Cancun agreement stripped bare by Bolivia's dissent
by Nick Buxton

In the famous Hans Christian Anderson fable, The Emperor's New Clothes, a weaver famously plays on an emperor's arrogance and persuades him to wear a non-existent suit with the argument that it is only invisible to the 'hopelessly stupid.' The moment of truth comes, as we can all remember, when a child in an otherwise silent crowd yells out, “But he is not wearing any clothes!” What we don't always recall is that the naked Emperor suspects the child may be telling the truth, but carries on marching proudly and unclothed regardless.

The story is a rather apt parallel for the Cancun climate agreements that were signed last week. Only one dissenting nation, Bolivia, dared to voice its dissent with the agreement. Yet their voice was silenced by the gavel of the Chair and by the standing ovations of 191 countries. They, like the Emperor, must know that the deal is naked and without substance, yet they march on proudly regardless.

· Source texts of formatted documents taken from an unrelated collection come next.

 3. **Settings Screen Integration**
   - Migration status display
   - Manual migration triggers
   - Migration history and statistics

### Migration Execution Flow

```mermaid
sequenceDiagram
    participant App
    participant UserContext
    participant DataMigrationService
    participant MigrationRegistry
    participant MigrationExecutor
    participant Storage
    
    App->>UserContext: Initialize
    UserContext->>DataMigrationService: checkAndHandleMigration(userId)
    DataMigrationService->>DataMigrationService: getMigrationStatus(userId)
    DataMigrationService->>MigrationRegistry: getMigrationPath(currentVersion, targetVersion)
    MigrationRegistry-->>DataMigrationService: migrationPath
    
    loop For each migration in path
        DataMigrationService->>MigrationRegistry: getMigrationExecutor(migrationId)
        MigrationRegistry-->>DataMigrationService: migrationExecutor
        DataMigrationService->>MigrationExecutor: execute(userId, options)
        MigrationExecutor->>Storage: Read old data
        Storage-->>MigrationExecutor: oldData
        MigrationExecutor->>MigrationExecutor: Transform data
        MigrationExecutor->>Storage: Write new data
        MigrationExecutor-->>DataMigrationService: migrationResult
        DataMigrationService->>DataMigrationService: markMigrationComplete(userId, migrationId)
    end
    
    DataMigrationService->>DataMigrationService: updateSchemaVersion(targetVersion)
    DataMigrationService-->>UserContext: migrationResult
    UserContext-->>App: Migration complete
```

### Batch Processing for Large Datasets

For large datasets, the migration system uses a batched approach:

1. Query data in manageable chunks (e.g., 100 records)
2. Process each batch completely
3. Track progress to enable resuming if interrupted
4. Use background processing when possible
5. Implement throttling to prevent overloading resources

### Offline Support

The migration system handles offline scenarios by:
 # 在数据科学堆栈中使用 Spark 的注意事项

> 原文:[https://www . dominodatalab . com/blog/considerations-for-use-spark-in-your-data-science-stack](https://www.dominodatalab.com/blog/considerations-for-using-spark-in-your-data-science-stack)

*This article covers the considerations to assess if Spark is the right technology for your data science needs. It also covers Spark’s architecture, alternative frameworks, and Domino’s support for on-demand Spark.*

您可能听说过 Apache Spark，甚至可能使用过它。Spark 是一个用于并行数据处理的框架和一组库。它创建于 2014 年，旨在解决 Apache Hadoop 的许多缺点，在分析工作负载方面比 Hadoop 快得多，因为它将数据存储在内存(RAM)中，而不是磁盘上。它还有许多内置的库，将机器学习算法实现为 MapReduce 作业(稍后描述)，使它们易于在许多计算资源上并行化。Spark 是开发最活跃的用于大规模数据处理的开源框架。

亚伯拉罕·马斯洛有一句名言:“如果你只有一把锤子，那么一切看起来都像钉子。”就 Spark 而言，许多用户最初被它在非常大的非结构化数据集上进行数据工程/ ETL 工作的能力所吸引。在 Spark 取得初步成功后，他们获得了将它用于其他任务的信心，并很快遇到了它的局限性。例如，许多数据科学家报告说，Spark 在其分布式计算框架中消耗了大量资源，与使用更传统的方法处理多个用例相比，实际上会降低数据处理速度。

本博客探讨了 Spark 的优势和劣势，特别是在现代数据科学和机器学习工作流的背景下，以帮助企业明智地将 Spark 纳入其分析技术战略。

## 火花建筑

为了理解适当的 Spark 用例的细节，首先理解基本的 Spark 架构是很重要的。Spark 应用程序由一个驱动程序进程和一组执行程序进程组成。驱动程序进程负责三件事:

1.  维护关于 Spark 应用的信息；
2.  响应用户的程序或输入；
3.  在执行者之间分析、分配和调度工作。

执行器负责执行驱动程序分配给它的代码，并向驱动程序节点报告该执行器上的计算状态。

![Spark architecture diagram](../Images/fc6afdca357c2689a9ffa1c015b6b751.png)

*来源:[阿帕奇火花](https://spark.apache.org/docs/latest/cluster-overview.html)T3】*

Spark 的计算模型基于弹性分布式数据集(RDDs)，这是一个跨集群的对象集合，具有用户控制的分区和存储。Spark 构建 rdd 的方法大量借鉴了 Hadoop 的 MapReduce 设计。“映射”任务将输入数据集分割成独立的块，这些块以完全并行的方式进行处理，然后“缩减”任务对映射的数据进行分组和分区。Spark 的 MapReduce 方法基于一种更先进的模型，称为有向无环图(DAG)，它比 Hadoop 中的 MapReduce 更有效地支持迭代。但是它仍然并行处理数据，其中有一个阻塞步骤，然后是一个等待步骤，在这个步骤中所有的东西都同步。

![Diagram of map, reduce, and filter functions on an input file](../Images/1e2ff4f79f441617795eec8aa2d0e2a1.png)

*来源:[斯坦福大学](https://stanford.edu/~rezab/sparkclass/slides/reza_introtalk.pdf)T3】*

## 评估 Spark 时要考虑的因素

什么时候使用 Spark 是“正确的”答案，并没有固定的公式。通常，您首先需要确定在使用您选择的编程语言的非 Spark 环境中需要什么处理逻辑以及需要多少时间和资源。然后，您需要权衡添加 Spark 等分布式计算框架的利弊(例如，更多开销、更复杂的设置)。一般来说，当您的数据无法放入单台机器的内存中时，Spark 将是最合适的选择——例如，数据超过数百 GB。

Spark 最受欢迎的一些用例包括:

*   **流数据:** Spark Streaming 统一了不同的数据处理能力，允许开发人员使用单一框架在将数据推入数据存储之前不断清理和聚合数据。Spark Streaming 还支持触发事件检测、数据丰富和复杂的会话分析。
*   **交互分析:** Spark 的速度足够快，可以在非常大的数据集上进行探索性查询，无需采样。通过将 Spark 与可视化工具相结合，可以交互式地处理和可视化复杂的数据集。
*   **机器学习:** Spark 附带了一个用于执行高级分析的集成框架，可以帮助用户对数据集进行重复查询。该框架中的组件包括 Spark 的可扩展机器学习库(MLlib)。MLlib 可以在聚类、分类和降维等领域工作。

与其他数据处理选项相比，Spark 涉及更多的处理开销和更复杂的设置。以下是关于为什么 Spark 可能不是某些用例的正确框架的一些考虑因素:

Cancun sets us on dangerous path to runaway climate change

Bolivia's indefatigable negotiator, Pablo Solon, put it most cogently in the concluding plenary, when he said that the only way to assess whether the agreement had any 'clothes' was to see if it included firm commitments to reduce emissions and whether it was enough to prevent catastrophic climate change.

The troubling reality, as he pointed out, is that the agreement merely confirms the completely inadequate voluntary pledges of reductions of 13-16% by 2020 made since Copenhagen's talks.

Analysts at Climate Action Tracker have revealed that these paltry offers are nowhere near enough to keep temperature increases even within the contested goal of 2 degrees. Instead they would lead to increases in temperature of between 3 and 4 degrees, a level considered by scientists as highly dangerous for the vast majority of the planet. Solon said, “I can not in all in consciousness sign such as a document as millions of people will die as a result.”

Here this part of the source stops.